**The data:**

************

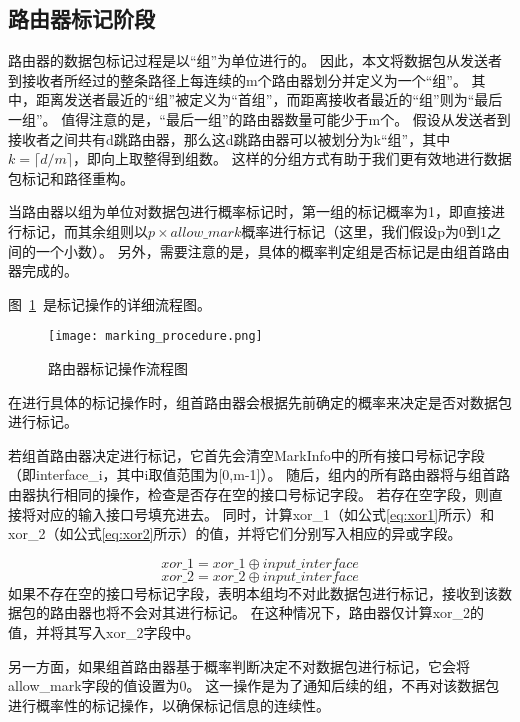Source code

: \subsection{路由器标记阶段}
路由器的数据包标记过程是以“组”为单位进行的。
因此，本文将数据包从发送者到接收者所经过的整条路径上每连续的m个路由器划分并定义为一个“组”。
其中，距离发送者最近的“组”被定义为“首组”，而距离接收者最近的“组”则为“最后一组”。
值得注意的是，“最后一组”的路由器数量可能少于m个。
假设从发送者到接收者之间共有d跳路由器，那么这d跳路由器可以被划分为k“组”，其中$k=\lceil d/m \rceil$，即向上取整得到组数。
这样的分组方式有助于我们更有效地进行数据包标记和路径重构。\par
当路由器以组为单位对数据包进行概率标记时，第一组的标记概率为1，即直接进行标记，而其余组则以$p \times allow\_mark$概率进行标记（这里，我们假设p为0到1之间的一个小数）。
另外，需要注意的是，具体的概率判定组是否标记是由组首路由器完成的。\par
图~\ref{fig:marking_procedure}~是标记操作的详细流程图。
\begin{figure}[h]
	\centering
	\texttt{[image: marking\_procedure.png]}
	\caption{路由器标记操作流程图}
	\label{fig:marking_procedure}
\end{figure}
在进行具体的标记操作时，组首路由器会根据先前确定的概率来决定是否对数据包进行标记。\par
若组首路由器决定进行标记，它首先会清空MarkInfo中的所有接口号标记字段（即interface\_i，其中i取值范围为[0,m-1]）。
随后，组内的所有路由器将与组首路由器执行相同的操作，检查是否存在空的接口号标记字段。
若存在空字段，则直接将对应的输入接口号填充进去。
同时，计算xor\_1（如公式\ref{eq:xor1}所示）和xor\_2（如公式\ref{eq:xor2}所示）的值，并将它们分别写入相应的异或字段。\par
\begin{equation}
	\label{eq:xor1}
	xor\_1 = xor\_1 \oplus input\_interface
\end{equation}
\begin{equation}
	\label{eq:xor2}
	xor\_2 = xor\_2 \oplus input\_interface
\end{equation}
如果不存在空的接口号标记字段，表明本组均不对此数据包进行标记，接收到该数据包的路由器也将不会对其进行标记。
在这种情况下，路由器仅计算xor\_2的值，并将其写入xor\_2字段中。\par

另一方面，如果组首路由器基于概率判断决定不对数据包进行标记，它会将allow\_mark字段的值设置为0。
这一操作是为了通知后续的组，不再对该数据包进行概率性的标记操作，以确保标记信息的连续性。\par

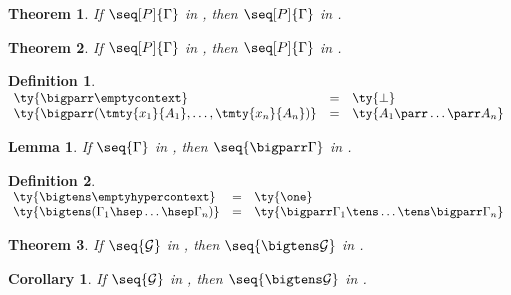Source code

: \documentclass[submission,copyright,creativecommons]{eptcs}
\newtheorem{definition}{Definition}
\newtheorem{lemma}{Lemma}
\newtheorem{theorem}{Theorem}
\newtheorem{corollary}{Corollary}
\begin{document}
\begin{theorem}\label{thm:cp2hcp-typing}
  If $\seq[P]{\Gamma}$ in \cp, then $\seq[P]{\Gamma}$ in \hcp.
\end{theorem}
\begin{theorem}\label{thm:hcp2cp-typing}
  If $\seq[P]{\Gamma}$ in \hcp, then $\seq[P]{\Gamma}$ in \cp.
\end{theorem}
\begin{definition}\label{def:hcp-bigtens}
  \(\!%
  \begin{array}{lcl}
    \ty{\bigparr\emptycontext}
    & = & \ty{\bot}
    \\
    \ty{\bigparr(\tmty{x_1}{A_1}, \dots, \tmty{x_n}{A_n})}
    & = & \ty{A_1 \parr \dots \parr A_n}
  \end{array}
  \)
\end{definition}
\begin{lemma}\label{lem:hcp-bigparr}
  If $\seq{\Gamma}$ in \hcp, then $\seq{\bigparr\Gamma}$ in \hcp.
\end{lemma}
\begin{definition}\label{def:hcp-bigtens}
  \(\!%
  \begin{array}{lcl}
    \ty{\bigtens\emptyhypercontext}
    & = & \ty{\one}
    \\
    \ty{\bigtens(\Gamma_1 \hsep \dots \hsep \Gamma_n)}
    & = & \ty{\bigparr\Gamma_1 \tens \dots \tens \bigparr\Gamma_n}
  \end{array}
  \)
\end{definition}
\begin{theorem}\label{thm:hcp-bigtens}
  If $\seq{\mathcal{G}}$ in \hcp, then $\seq{\bigtens\mathcal{G}}$ in \hcp.
\end{theorem}
\begin{corollary}\label{cor:hcp-bigtens}
  If $\seq{\mathcal{G}}$ in \hcp, then $\seq{\bigtens\mathcal{G}}$ in \cp.
\end{corollary}
\end{document}
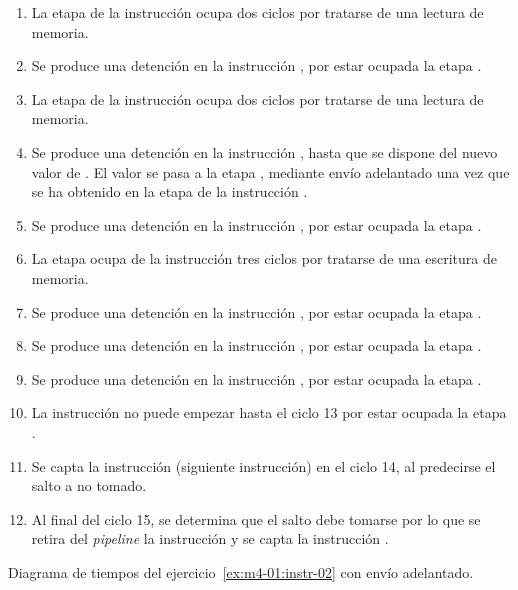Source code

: \begin{enumerate}

\item La etapa  de la instrucción 
      ocupa dos ciclos por tratarse de una lectura de memoria.

\item Se produce una detención en la instrucción , 
      por estar ocupada la etapa .

\item La etapa  de la instrucción 
      ocupa dos ciclos por tratarse de una lectura de memoria.

\item Se produce una detención en la instrucción ,
      hasta que se dispone del nuevo valor de .
      El valor se pasa a la etapa ,
      mediante envío adelantado una vez que se ha obtenido 
      en la etapa  de la instrucción .

\item Se produce una detención en la instrucción ,
      por estar ocupada la etapa .

\item La etapa  ocupa de la instrucción 
      tres ciclos por tratarse de una escritura de memoria.

\item Se produce una detención en la instrucción ,
      por estar ocupada la etapa .

\item Se produce una detención en la instrucción ,
      por estar ocupada la etapa .

\item Se produce una detención en la instrucción ,
      por estar ocupada la etapa .

\item La instrucción  no puede empezar hasta el ciclo
      13 por estar ocupada la etapa .

\item Se capta la instrucción  (siguiente instrucción)
      en el ciclo 14, al predecirse el salto a no tomado.

\item Al final del ciclo 15, se determina que el salto debe tomarse
      por lo que se retira del \emph{pipeline} la instrucción 
      y se capta la instrucción .

\end{enumerate}

\begin{table}[htb]

\caption{Diagrama de tiempos del ejercicio~\ref{ex:m4-01:instr-02} con envío adelantado.}
\label{ex:m4-01:instr-02:chrono:forward}
\end{table}
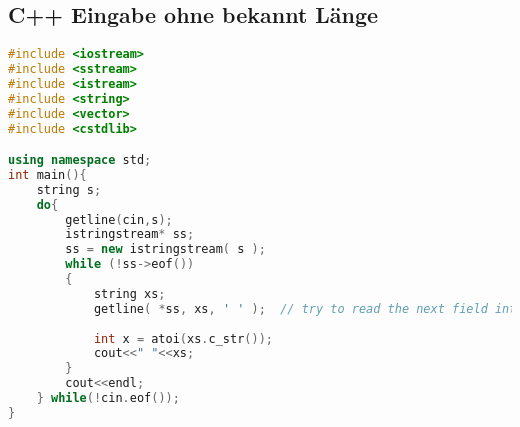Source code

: \documentclass[10pt,a4paper,ngerman,oneside,
]{article}
\begin{document}
\subsection{C++ Eingabe ohne bekannt Länge}
\begin{lstlisting}[language=C++]
#include <iostream>
#include <sstream>
#include <istream>
#include <string>
#include <vector>
#include <cstdlib>

using namespace std;
int main(){
	string s;
	do{
		getline(cin,s);
		istringstream* ss;
		ss = new istringstream( s );
		while (!ss->eof())
		{
			string xs;
			getline( *ss, xs, ' ' );  // try to read the next field into it
  
			int x = atoi(xs.c_str());
			cout<<" "<<xs;
		}
		cout<<endl;	    
	} while(!cin.eof());
}
\end{lstlisting}
\end{document}
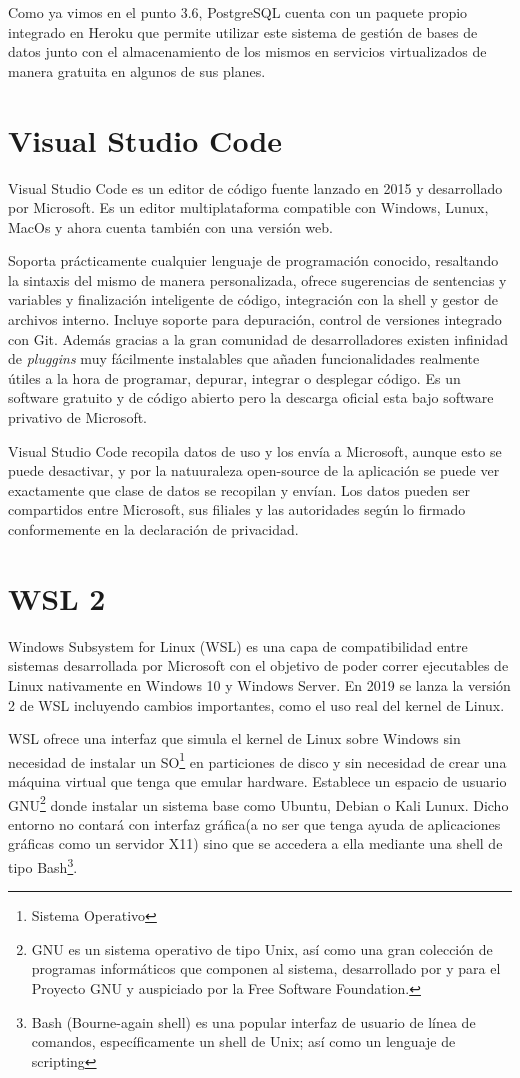 \documentclass[a4paper, 12pt]{book}
\begin{document}
Como ya vimos en el punto 3.6, PostgreSQL cuenta con un paquete propio integrado en Heroku que permite utilizar este sistema de gestión de bases de datos junto con el almacenamiento de los mismos en servicios virtualizados de manera gratuita en algunos de sus planes.  

\section{Visual Studio Code}
Visual Studio Code es un editor de código fuente lanzado en 2015 y desarrollado por Microsoft. Es un editor multiplataforma compatible con Windows, Lunux, MacOs y ahora cuenta también con una versión web. 

Soporta prácticamente cualquier lenguaje de programación conocido, resaltando la sintaxis del mismo de manera personalizada, ofrece sugerencias de sentencias y variables y finalización inteligente de código, integración con la shell y gestor de archivos interno. Incluye soporte para depuración, control de versiones integrado con Git. Además gracias a la gran comunidad de desarrolladores existen infinidad de \emph{pluggins} muy fácilmente instalables que añaden funcionalidades realmente útiles a la hora de programar, depurar, integrar o desplegar código. 
Es un software gratuito y de código abierto pero la descarga oficial esta bajo software privativo de Microsoft. 

Visual Studio Code recopila datos de uso y los envía a Microsoft, aunque esto se puede desactivar, y por la natuuraleza open-source de la aplicación se puede ver exactamente que clase de datos se recopilan y envían. Los datos pueden ser compartidos entre Microsoft, sus filiales y las autoridades según lo firmado conformemente en la declaración de privacidad. 

\section{WSL 2}
Windows Subsystem for Linux (WSL) es una capa de compatibilidad entre sistemas desarrollada por Microsoft con el objetivo de poder correr ejecutables de Linux nativamente en Windows 10 y Windows Server. En 2019 se lanza la versión 2 de WSL incluyendo cambios importantes, como el uso real del kernel de Linux. 

WSL ofrece una interfaz que simula el kernel de Linux sobre Windows sin necesidad de instalar un SO\footnote{Sistema Operativo} en particiones de disco y sin necesidad de crear una máquina virtual que tenga que emular hardware. Establece un espacio de usuario GNU\footnote{GNU es un sistema operativo de tipo Unix, así como una gran colección de programas informáticos que componen al sistema, desarrollado por y para el Proyecto GNU y auspiciado por la Free Software Foundation.} donde instalar un sistema base como Ubuntu, Debian o Kali Lunux. Dicho entorno no contará con interfaz gráfica(a no ser que tenga ayuda de aplicaciones gráficas como un servidor X11) sino que se accedera a ella mediante una shell de tipo Bash\footnote{Bash (Bourne-again shell) es una popular interfaz de usuario de línea de comandos, específicamente un shell de Unix; así como un lenguaje de scripting}. 
\end{document}
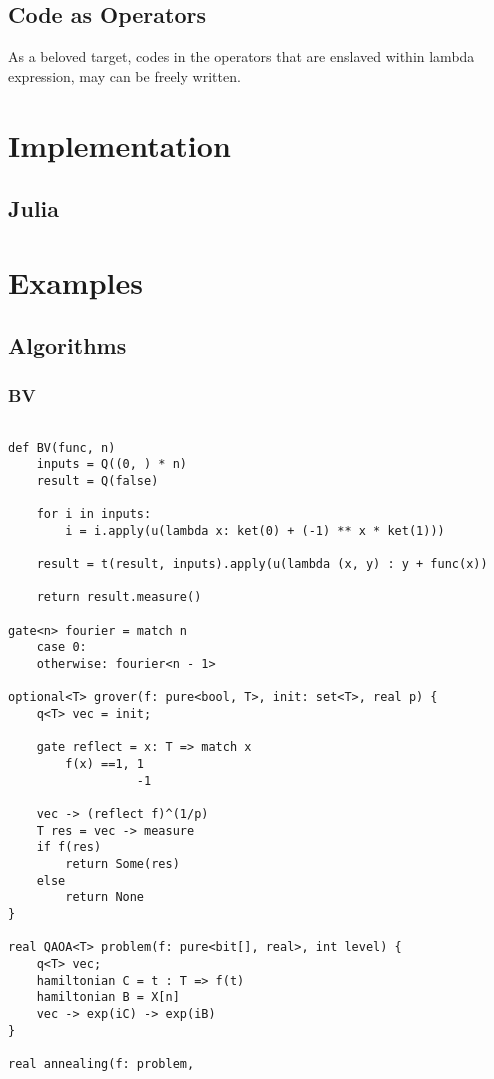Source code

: \documentclass[a4paper,11pt]{article}
\begin{document}
\subsection{Code as Operators}
As a beloved target, codes in the operators that are enslaved within lambda expression, may can be freely written.

\section{Implementation}
\subsection{Julia}
\section{Examples}
\subsection{Algorithms}
\subsubsection{BV}

\begin{lstlisting}

def BV(func, n)
    inputs = Q((0, ) * n)
    result = Q(false)
    
    for i in inputs:
        i = i.apply(u(lambda x: ket(0) + (-1) ** x * ket(1)))
    
    result = t(result, inputs).apply(u(lambda (x, y) : y + func(x))
    
    return result.measure() 

gate<n> fourier = match n
    case 0:
    otherwise: fourier<n - 1>

optional<T> grover(f: pure<bool, T>, init: set<T>, real p) {
    q<T> vec = init;

    gate reflect = x: T => match x
        f(x) ==1, 1
                  -1

    vec -> (reflect f)^(1/p)
    T res = vec -> measure
    if f(res)
        return Some(res)
    else
        return None
}

real QAOA<T> problem(f: pure<bit[], real>, int level) {
    q<T> vec;
    hamiltonian C = t : T => f(t)
    hamiltonian B = X[n]
    vec -> exp(iC) -> exp(iB)
}

real annealing(f: problem,

\end{lstlisting}
\end{document}
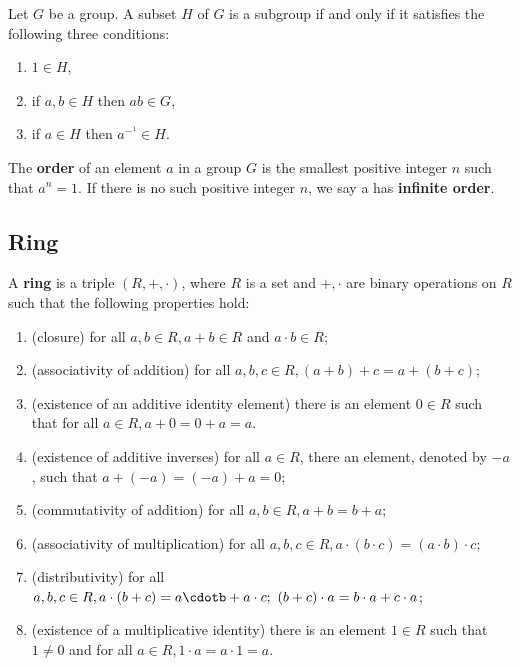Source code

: \documentclass[12pt]{book}
\begin{document}
\begin{lem}\label{lem:sizefiniteset}
      Let $G$ be a group. A subset $H$ of $G$ is a subgroup if and only if it satisfies the following three conditions:
      \begin{enumerate}
	        \item $1 \in H$,
		 	\item if $a, b \in H$ then $ab \in G$,
		 	\item if $a \in H$ then $a^-^1 \in H$.
	   \end{enumerate}
\end{lem}
	 
\begin{defi}\label{def:group4}
      The \textbf{order} of an element $a$ in a group $G$ is the smallest positive integer $n$ such that $a^n =1$. If there is no 
	  such positive integer $n$, we say a has \textbf{infinite order}.
\end{defi}
\subsection{Ring}
\label{sec:Ring}

\begin{defi}\label{def:ring1}
      A \textbf{ring} is a triple $(R,+, \cdot)$, where $R$ is a set and $+, \cdot$ are binary operations on $R$ such that the following properties hold:
      \begin{enumerate}
	         \item (closure) for all $a, b \in R, a + b \in R$ and $a \cdot b \in R$;
			 \item (associativity of addition) for all $a, b, c \in R, (a+b) +c = a +(b+c)$;
			 \item (existence of an additive identity element) there is an element $0 \in R$ such that for all $a \in R, a + 0 = 0 + a = a$.
			 \item (existence of additive inverses) for all $a \in R$, there an element, denoted by $-a$, such that $a +(-a) = (-a)+ a = 0$;
			 \item (commutativity of addition) for all $a, b \in R, a + b = b +a$;
			 \item (associativity of multiplication) for all $a, b, c \in R, a \cdot (b \cdot c) = (a \cdot b) \cdot c$;
			 \item (distributivity) for all $a, b, c \in R, a \cdot (b + c) = a \cdotb + a \cdot c; \ (b + c) \cdot a = b \cdot a + c \cdot a$;
			 \item (existence of a multiplicative identity) there is an element $1 \in R$ such that $1 \not = 0$ and for all $a \in R, 1 \cdot a = a \cdot 1 = a$.
	  \end{enumerate}
\end{defi}
\end{document}
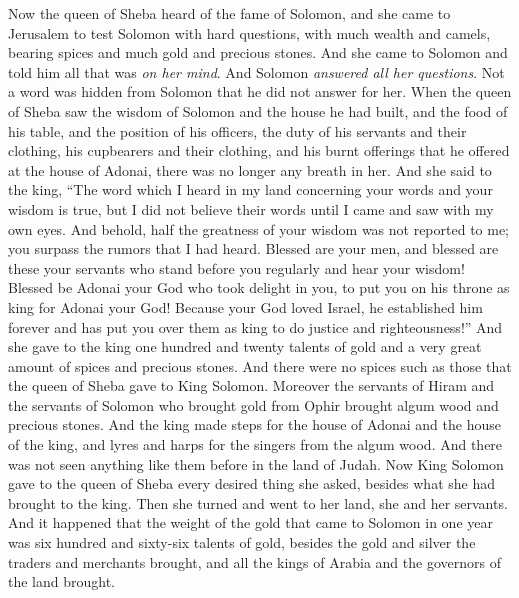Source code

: \begin{biblechapter} %
 Now the queen of Sheba heard of the fame of Solomon, and she came to Jerusalem to test Solomon with hard questions, with much wealth and camels, bearing spices and much gold and precious stones. And she came to Solomon and told him all that was \textit{on her mind}.
\verse And Solomon \textit{answered all her questions}. Not a word was hidden from Solomon that he did not answer for her.
\verse When the queen of Sheba saw the wisdom of Solomon and the house he had built,
\verse and the food of his table, and the position of his officers, the duty of his servants and their clothing, his cupbearers and their clothing, and his burnt offerings that he offered at the house of Adonai, there was no longer any breath in her.
\verse And she said to the king, “The word which I heard in my land concerning your words and your wisdom is true,
\verse but I did not believe their words until I came and saw with my own eyes. And behold, half the greatness of your wisdom was not reported to me; you surpass the rumors that I had heard.
\verse Blessed are your men, and blessed are these your servants who stand before you regularly and hear your wisdom!
\verse Blessed be Adonai your God who took delight in you, to put you on his throne as king for Adonai your God! Because your God loved Israel, he established him forever and has put you over them as king to do justice and righteousness!”
\verse And she gave to the king one hundred and twenty talents of gold and a very great amount of spices and precious stones. And there were no spices such as those that the queen of Sheba gave to King Solomon.
\verse Moreover the servants of Hiram and the servants of Solomon who brought gold from Ophir brought algum wood and precious stones.
\verse And the king made steps for the house of Adonai and the house of the king, and lyres and harps for the singers from the algum wood. And there was not seen anything like them before in the land of Judah.
\verse Now King Solomon gave to the queen of Sheba every desired thing she asked, besides what she had brought to the king. Then she turned and went to her land, she and her servants.
 And it happened that the weight of the gold that came to Solomon in one year was six hundred and sixty-six talents of gold,
\verse besides the gold and silver the traders and merchants brought, and all the kings of Arabia and the governors of the land brought.

\end{biblechapter}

************

**Required work:**
When a line in the records above holds "reflect", that line is to be reported.

**Answer section:**
    gate reflect = x: T => match x
    vec -> (reflect f)^(1/p)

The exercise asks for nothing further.